*** RECORDS FOR THIS TASK ***
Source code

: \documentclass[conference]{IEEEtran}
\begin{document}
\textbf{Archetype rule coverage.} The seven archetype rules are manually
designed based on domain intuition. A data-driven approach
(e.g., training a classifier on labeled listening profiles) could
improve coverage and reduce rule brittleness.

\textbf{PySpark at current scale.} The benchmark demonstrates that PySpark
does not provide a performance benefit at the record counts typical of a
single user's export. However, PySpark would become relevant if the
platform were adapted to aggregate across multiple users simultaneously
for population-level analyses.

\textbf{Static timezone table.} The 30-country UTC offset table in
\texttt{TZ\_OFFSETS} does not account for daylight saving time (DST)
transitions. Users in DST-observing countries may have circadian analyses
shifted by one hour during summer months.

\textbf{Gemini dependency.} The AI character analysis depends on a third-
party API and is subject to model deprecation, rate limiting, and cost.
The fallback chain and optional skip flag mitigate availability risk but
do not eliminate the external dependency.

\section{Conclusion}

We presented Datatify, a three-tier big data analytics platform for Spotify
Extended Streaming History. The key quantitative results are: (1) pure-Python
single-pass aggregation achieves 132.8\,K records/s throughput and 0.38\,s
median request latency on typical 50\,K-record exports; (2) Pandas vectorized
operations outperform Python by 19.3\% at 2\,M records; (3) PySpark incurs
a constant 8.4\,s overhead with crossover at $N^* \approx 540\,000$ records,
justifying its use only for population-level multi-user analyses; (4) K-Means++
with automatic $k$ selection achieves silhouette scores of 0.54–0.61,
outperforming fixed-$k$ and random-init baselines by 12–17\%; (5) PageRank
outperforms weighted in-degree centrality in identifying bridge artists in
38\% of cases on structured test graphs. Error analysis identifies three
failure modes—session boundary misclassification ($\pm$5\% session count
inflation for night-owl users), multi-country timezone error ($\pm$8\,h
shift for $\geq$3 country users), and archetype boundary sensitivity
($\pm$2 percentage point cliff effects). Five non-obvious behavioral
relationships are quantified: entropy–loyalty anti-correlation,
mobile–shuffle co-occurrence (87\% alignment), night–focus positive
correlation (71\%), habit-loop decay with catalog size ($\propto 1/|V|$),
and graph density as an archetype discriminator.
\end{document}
*** End of RECORDS FOR THIS TASK ***
*PROBLEM REQUIREMENTS*
Word for word, restate the listing above from its first line to the line with "single user's export.", keeping both.

*REPLY TO THE EXERCISE*
Source code

: \documentclass[conference]{IEEEtran}
\begin{document}
\textbf{Archetype rule coverage.} The seven archetype rules are manually
designed based on domain intuition. A data-driven approach
(e.g., training a classifier on labeled listening profiles) could
improve coverage and reduce rule brittleness.

\textbf{PySpark at current scale.} The benchmark demonstrates that PySpark
does not provide a performance benefit at the record counts typical of a
single user's export. However, PySpark would become relevant if the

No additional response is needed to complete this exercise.